USD/CAD Reflects Global Economic Optimism
The USD/CAD pair is down sharply as the Canadian dollar hit a one-month high against its U.S. counterpart. This movement comes amidst a rising tide of global economic optimism, fueled in part by China’s increased stimulus measures and the consistent positive economic output from the U.S. As oil prices, a key export for Canada, saw U.S. crude futures reaching a 10-month zenith at $91.48 a barrel, the impact on the currency pair became evident.
Upcoming Canadian Inflation Data Causes Ripples
August witnessed a jump in Canadian producer prices by 1.3%, an uptick attributed mainly to rising prices in energy, petroleum, and related chemical products. This development in the USD/CAD trading dynamic is keenly observed as traders await the impending consumer price index report. Forecasts indicate an inflationary rise to 3.8% in August, up from 3.3% in July.
The Bank of Canada’s Rate Decisions Affecting USD/CAD
The Bank of Canada’s (BoC) decision to retain its benchmark interest rate at 5% has been a talking point in trading circles. Though the bank has signaled potential future rate increases in response to persistent price pressures, BoC Governor, Tiff Macklem, has stated concerns. He believes the current rates might not effectively counteract inflation, which has consistently surpassed the bank’s 2% target for a substantial 27-month period.
Navigating the Tricky Waters of Growth and Inflation
A surprising contraction in Canada’s GDP by an annualized 0.2% in Q2 has thrown a spanner in the works, hinting at potential recessionary trends as interest rates climb.

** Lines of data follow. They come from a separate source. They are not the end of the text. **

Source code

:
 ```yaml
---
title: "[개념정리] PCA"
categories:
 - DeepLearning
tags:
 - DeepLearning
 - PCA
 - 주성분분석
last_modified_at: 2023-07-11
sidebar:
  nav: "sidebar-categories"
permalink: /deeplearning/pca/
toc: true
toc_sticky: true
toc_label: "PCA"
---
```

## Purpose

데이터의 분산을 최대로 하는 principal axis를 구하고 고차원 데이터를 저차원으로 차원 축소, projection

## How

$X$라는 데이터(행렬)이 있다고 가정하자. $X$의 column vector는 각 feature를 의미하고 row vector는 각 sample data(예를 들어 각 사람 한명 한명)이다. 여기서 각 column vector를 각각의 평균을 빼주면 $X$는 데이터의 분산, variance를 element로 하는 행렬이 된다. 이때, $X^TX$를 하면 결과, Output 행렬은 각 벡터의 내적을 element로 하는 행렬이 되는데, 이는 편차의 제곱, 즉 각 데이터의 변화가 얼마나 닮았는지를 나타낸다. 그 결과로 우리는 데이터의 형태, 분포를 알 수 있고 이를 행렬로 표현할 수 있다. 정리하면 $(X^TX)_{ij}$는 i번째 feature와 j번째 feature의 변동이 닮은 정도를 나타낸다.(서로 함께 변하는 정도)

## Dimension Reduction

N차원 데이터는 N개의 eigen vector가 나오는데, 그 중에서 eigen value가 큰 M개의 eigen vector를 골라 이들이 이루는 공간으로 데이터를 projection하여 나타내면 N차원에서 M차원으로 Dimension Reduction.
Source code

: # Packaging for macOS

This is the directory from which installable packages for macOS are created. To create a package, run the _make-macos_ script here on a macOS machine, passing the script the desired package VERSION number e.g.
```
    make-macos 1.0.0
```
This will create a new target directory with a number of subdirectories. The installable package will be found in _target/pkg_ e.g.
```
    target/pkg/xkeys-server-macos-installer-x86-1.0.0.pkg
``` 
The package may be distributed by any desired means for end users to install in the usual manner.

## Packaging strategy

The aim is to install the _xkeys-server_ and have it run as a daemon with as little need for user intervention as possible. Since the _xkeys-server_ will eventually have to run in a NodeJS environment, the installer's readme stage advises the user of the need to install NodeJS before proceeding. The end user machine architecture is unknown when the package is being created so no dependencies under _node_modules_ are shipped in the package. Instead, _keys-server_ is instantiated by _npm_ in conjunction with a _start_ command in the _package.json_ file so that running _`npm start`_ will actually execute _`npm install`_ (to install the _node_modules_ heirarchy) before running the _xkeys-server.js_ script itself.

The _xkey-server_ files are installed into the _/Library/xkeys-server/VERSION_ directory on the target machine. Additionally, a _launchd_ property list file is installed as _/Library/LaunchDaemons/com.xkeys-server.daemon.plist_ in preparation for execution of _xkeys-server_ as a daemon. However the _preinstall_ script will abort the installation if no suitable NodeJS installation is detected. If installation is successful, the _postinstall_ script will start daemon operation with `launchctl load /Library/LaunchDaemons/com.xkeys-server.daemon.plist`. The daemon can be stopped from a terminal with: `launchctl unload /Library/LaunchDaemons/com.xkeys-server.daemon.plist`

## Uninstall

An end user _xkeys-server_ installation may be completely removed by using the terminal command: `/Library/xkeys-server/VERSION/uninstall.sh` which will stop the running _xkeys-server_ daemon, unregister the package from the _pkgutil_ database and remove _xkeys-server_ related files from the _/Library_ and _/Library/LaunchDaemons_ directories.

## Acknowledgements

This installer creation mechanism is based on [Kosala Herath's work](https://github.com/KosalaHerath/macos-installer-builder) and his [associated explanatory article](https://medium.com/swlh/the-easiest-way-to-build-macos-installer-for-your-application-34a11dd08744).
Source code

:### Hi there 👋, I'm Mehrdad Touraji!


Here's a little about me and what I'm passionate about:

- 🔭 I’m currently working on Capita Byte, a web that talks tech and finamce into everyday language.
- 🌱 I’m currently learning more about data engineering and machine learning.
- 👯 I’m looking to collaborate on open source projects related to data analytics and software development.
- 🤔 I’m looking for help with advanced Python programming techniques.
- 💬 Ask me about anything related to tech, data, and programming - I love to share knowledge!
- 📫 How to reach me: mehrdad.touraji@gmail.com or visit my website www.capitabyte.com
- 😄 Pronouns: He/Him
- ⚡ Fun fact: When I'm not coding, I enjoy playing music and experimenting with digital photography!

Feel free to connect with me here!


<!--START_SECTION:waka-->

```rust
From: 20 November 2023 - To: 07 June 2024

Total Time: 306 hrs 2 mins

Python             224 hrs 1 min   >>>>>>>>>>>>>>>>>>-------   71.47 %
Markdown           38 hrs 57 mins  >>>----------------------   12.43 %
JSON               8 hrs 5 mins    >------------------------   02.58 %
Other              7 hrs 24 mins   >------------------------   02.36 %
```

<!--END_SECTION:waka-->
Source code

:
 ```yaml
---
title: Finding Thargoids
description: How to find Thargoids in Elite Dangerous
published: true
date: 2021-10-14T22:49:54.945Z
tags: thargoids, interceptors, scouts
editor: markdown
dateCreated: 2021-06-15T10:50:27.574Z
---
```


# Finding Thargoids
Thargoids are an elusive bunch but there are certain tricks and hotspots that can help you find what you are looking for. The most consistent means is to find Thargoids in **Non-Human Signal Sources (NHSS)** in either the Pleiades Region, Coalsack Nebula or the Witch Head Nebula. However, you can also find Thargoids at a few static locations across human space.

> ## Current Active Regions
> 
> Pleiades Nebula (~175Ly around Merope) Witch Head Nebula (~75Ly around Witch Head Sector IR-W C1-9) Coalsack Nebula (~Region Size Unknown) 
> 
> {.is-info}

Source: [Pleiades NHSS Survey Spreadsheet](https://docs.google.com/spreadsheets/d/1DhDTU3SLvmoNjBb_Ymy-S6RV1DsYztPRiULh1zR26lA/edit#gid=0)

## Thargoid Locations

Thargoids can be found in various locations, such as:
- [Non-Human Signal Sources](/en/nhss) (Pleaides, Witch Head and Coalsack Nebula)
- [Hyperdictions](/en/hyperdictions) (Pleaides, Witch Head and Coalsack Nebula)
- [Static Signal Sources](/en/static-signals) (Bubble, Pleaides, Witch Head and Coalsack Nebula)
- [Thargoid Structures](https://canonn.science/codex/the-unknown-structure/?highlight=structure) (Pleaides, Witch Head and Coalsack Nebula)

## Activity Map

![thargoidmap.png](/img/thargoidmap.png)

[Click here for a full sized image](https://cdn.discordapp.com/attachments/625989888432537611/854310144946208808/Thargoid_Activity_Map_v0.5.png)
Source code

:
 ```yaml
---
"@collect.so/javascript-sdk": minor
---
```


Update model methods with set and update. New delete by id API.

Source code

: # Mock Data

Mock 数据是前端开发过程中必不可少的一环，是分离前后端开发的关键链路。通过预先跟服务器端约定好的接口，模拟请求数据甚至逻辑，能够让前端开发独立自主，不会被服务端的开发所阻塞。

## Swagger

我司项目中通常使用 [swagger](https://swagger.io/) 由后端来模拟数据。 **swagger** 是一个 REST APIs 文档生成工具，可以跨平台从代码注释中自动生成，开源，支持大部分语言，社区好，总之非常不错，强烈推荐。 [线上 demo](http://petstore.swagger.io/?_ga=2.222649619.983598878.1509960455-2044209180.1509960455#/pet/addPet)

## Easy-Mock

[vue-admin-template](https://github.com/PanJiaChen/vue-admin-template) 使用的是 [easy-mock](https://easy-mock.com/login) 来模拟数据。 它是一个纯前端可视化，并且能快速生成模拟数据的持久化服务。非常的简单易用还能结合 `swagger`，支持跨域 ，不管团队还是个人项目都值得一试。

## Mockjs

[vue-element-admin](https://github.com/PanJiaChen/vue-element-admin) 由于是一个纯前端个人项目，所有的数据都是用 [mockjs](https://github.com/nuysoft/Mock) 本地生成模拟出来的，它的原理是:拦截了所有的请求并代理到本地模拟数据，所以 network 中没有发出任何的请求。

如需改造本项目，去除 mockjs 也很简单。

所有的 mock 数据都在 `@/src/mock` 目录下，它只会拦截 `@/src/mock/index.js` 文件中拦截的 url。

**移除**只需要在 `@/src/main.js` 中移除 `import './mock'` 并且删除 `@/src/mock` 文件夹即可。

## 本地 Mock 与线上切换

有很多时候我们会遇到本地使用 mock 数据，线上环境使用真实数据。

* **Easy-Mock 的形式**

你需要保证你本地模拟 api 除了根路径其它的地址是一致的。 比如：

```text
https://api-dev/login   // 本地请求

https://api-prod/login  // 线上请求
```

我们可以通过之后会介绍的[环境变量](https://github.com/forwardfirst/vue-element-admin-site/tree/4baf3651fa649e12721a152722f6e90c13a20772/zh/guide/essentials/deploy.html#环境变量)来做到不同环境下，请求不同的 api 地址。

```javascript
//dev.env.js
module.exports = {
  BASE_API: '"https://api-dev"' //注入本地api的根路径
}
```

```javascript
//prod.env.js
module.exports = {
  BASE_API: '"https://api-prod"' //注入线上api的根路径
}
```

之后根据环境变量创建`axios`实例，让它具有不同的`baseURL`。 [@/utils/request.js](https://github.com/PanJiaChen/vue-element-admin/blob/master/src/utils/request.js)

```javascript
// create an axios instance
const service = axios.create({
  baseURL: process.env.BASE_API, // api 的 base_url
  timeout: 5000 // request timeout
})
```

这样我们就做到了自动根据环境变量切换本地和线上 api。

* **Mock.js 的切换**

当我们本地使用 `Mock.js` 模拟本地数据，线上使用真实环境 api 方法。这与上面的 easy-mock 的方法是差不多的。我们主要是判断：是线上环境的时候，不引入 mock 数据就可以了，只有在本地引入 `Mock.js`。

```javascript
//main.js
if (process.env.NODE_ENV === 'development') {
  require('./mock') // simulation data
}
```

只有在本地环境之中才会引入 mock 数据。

Concurrently, the July inflation rate also saw acceleration. The emphasis from the BoC remains on proactive inflation management, suggesting that unchecked inflation could have greater ramifications than merely elevated borrowing costs.
Short-term Forecast
The combination of rising oil prices, potential for tighter monetary policy from the BoC, and global economic optimism points to a bearish short-term outlook for USD to CAD.
Technical Analysis

The current 4-hour price of 1.3455 is slightly above its previous 4-hour close of 1.3451, indicating minimal movement. It currently trades below both the 200-4H moving average of 1.3525 and the 50-4H moving average of 1.3559, suggesting a bearish trend. The 14-4H RSI at 28.88 confirms this bearish momentum, being well into the oversold territory.
Furthermore, the price is situated between the main support area of 1.3412-1.3372 and the main resistance area of 1.3483-1.3508. This positioning, combined with the other indicators, portrays a bearish market sentiment for the USD to CAD in the short term.